**PROBLEM TO WORK ON:**
The expected output is a copy of every line in the records with the string "newcommand".

**DATA SHOWN:**
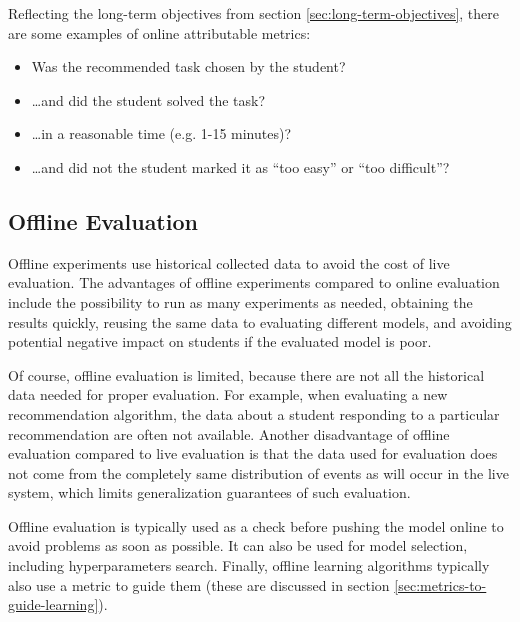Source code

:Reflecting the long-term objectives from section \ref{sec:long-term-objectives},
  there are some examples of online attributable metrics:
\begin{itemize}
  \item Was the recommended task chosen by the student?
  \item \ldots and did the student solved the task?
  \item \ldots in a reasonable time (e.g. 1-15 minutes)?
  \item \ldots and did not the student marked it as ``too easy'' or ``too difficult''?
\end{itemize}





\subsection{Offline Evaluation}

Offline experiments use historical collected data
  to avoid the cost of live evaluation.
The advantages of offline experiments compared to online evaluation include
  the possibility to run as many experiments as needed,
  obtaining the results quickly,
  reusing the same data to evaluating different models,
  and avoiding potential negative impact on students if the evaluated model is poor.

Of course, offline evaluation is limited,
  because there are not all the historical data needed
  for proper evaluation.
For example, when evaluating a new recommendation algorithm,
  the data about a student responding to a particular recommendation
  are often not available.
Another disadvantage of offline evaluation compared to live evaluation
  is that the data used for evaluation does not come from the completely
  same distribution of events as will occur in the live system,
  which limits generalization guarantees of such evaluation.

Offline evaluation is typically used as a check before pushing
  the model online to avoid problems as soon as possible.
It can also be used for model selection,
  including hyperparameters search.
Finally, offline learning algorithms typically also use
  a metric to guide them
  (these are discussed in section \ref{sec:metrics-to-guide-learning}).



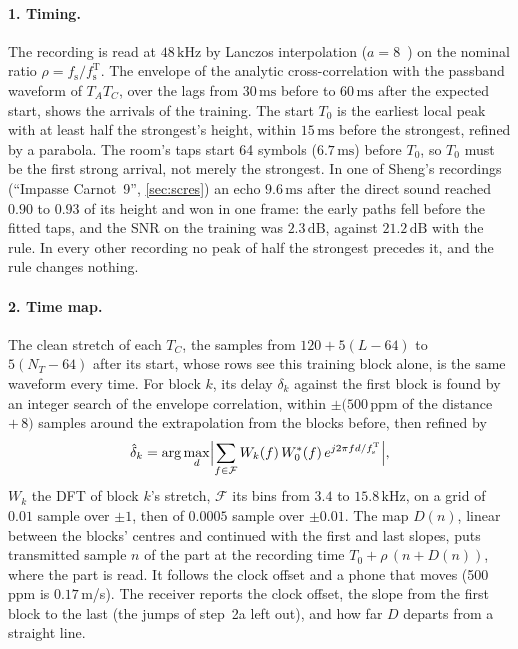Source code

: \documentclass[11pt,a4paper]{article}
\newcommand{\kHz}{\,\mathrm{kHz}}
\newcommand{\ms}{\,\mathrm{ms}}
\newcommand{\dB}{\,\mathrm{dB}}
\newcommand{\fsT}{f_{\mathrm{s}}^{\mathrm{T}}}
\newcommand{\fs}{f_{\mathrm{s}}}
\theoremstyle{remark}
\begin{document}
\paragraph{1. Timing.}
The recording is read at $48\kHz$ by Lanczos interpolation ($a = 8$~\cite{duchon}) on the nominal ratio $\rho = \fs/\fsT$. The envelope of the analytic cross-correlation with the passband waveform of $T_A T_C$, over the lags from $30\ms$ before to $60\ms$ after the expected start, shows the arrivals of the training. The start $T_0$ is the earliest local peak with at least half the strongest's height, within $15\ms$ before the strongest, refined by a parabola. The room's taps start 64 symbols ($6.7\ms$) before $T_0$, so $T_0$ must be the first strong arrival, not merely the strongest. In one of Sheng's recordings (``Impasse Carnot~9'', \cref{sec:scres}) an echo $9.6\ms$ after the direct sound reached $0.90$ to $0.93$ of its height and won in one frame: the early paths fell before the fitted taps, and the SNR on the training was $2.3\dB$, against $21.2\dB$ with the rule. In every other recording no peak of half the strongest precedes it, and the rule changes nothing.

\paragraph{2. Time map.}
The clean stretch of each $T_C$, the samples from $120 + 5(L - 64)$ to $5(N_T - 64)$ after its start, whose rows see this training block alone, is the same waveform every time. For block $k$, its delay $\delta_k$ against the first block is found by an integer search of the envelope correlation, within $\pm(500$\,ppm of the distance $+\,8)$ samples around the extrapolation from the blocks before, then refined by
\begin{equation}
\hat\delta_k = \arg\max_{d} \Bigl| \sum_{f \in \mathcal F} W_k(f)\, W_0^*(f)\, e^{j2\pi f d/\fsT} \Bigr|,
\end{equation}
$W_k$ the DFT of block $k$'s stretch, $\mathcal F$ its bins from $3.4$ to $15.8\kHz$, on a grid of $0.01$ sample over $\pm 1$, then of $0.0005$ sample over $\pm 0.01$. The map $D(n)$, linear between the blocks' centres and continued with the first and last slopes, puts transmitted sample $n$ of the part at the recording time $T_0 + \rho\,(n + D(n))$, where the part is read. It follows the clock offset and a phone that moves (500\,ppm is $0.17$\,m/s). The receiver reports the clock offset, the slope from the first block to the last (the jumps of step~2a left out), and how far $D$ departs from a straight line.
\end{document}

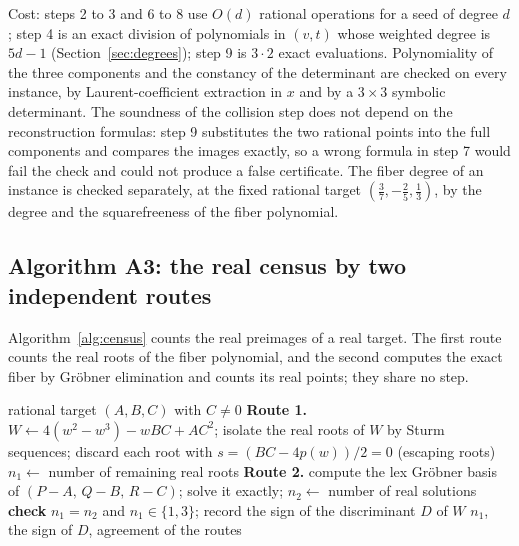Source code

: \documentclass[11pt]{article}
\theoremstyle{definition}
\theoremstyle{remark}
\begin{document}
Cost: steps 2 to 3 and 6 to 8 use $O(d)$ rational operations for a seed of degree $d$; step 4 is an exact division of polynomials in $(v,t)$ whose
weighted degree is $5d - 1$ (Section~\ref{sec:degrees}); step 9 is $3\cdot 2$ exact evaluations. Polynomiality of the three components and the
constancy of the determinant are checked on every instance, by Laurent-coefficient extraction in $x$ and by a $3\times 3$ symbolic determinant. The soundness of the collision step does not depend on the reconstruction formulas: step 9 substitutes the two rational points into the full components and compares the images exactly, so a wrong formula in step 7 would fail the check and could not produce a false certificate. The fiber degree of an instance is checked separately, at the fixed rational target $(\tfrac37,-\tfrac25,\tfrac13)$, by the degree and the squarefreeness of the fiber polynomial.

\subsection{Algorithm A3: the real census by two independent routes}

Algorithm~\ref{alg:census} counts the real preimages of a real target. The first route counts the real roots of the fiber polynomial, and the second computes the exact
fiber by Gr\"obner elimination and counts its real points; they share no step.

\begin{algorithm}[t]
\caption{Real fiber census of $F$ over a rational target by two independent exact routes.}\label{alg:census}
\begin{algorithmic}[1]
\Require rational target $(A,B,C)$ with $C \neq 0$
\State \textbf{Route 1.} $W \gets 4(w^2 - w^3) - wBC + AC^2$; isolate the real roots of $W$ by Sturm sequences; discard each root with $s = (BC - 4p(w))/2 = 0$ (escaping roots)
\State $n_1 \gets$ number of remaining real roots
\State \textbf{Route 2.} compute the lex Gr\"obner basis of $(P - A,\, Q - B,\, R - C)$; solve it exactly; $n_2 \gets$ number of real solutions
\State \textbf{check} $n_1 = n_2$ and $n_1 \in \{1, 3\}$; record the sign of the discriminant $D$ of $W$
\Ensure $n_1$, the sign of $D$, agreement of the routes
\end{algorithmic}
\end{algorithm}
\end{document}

**EXERCISE RESPONSE:**
\newcommand{\kHz}{\,\mathrm{kHz}}
\newcommand{\ms}{\,\mathrm{ms}}
\newcommand{\dB}{\,\mathrm{dB}}
\newcommand{\fsT}{f_{\mathrm{s}}^{\mathrm{T}}}
\newcommand{\fs}{f_{\mathrm{s}}}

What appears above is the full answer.